Am ergiebigsten war eine Mail von Christian Keller. Der 33-Jährige arbeitet im Nürnberger Wirtschaftsreferat, fährt seit 17 Jahren per Bahn von Gunzenhausen nach Nürnberg, hat dabei sehr viel erlebt - und etliche nette Schicksalsgefährten kennengelernt. Daraus entstand eine Gruppe, die sich - passenderweise - "Zugvögel" nennt, sich per Whatsapp informiert über Verspätungen und Zug-Ausfälle. Und sich vier, fünf Mal im Jahr zu einem Stammtisch trifft.

Auf Notübernachtungen einstellen

"Als Pendler ist es nie verkehrt, eine Zahnbürste und Wäsche zum Wechseln dabei zu haben", sagt Katrin Düsener bei einer dieser Runden. Über 30 "Zugvögel" sind in der Gruppe - und fast jede(r) kam schon mal in die Situation, dass gar nichts mehr ging. Dass man not-übernachten musste etwa in Nürnberg, weil es keine Verbindung zurück nach Gunzenhausen mehr gab.

Matthias Jäger hat so ein Erlebnis hinter sich: "Den 1. Dezember 2010 werde ich nie vergessen. Da begann der Sör (Servicebetrieb Öffentlicher Raum) in Nürnberg erst um 15.30 Uhr mit dem Schneeräumen, obwohl wir einen gewaltigen Wintereinbruch hatten - und dann ging nichts mehr, ich kam nicht mehr heim und schlief bei einem Onkel in Nürnberg." Dort arbeitet Jäger bei einer großen Versicherung.

Die Stammtischrunde kann jede Menge erzählen von ihren Fahrten. Da ist der ganz normale Bahn-Alltag samt seinen Tücken: Züge, die gern mal überheizt sind, wenn die Außentemperatur jenseits der 30 Grad liegt - dann werden Abteile unfreiwillig zur Sauna. Und umgekehrt Züge, die sich in Eiskammern verwandeln, weil ausgerechnet in bitterkalten Wintern die Klimaanlage auf Kühlen gestellt wird...

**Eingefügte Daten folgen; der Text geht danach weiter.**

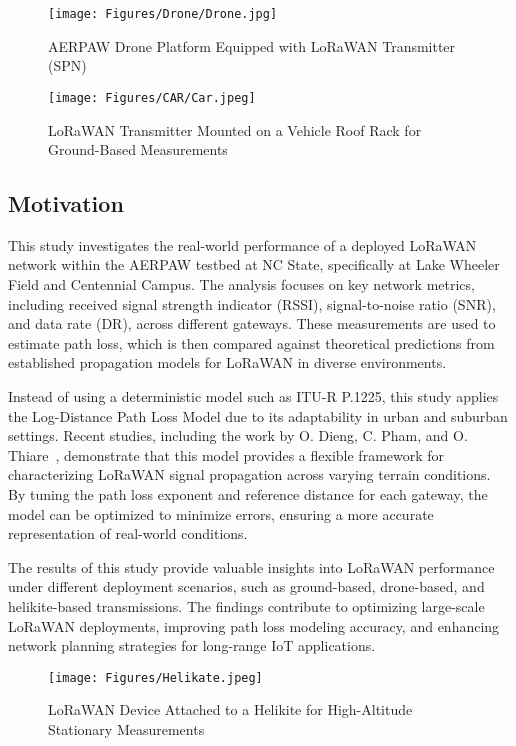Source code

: \documentclass[journal]{IEEEtran}
\begin{document}
\begin{figure}[!t]
    \centering
    \texttt{[image: Figures/Drone/Drone.jpg]}
    \caption{AERPAW Drone Platform Equipped with LoRaWAN Transmitter (SPN)}
    \label{fig:Drone}
\end{figure}

\begin{figure}[!t]
    \centering
    \texttt{[image: Figures/CAR/Car.jpeg]}
    \caption{LoRaWAN Transmitter Mounted on a Vehicle Roof Rack for Ground-Based Measurements}
    \label{fig:Car}
\end{figure}

\subsection{Motivation}

This study investigates the real-world performance of a deployed LoRaWAN network within the AERPAW testbed at NC State, specifically at Lake Wheeler Field and Centennial Campus. The analysis focuses on key network metrics, including received signal strength indicator (RSSI), signal-to-noise ratio (SNR), and data rate (DR), across different gateways. These measurements are used to estimate path loss, which is then compared against theoretical predictions from established propagation models for LoRaWAN in diverse environments.

Instead of using a deterministic model such as ITU-R P.1225, this study applies the Log-Distance Path Loss Model due to its adaptability in urban and suburban settings. Recent studies, including the work by O. Dieng, C. Pham, and O. Thiare~\cite{Dieng2020ComparingNetworks}, demonstrate that this model provides a flexible framework for characterizing LoRaWAN signal propagation across varying terrain conditions. By tuning the path loss exponent and reference distance for each gateway, the model can be optimized to minimize errors, ensuring a more accurate representation of real-world conditions.

The results of this study provide valuable insights into LoRaWAN performance under different deployment scenarios, such as ground-based, drone-based, and helikite-based transmissions. The findings contribute to optimizing large-scale LoRaWAN deployments, improving path loss modeling accuracy, and enhancing network planning strategies for long-range IoT applications.



\begin{figure}[!t]
    \centering
    \texttt{[image: Figures/Helikate.jpeg]}
    \caption{LoRaWAN Device Attached to a Helikite for High-Altitude Stationary Measurements}
    \label{fig:Helikate}
\end{figure}
\end{document}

Bei schattigen minus 18 Grad eine Stunde lang in Pleinfeld auf Anschluss warten: Wer den Haltepunkt dort kennt - und Pendler kennen ihn in- und auswenig -, der weiß, was das bedeutet. Die kleinen Unterstände dort bieten nicht mal einen ordentlichen Schutz vor Wind, von einem "Service" für Kunden kann ernsthaft nicht die Rede sein.

Abweisende Bahnhöfe

Pleinfeld: Dieser so genannte Bahnhof ist eher ein wohl leider sehr typischer Ort dafür, wie die Deutsche Bahn ihre Passagiere und ihre Liegenschaften behandelt: abweisend. Wie der Bahnhof Gunzenhausen nicht barrierefrei - keine Chance für Rollstuhlfahrer, schwere Handarbeit für Radler, die ihre Gefährte die Treppen hochwuchten müssen.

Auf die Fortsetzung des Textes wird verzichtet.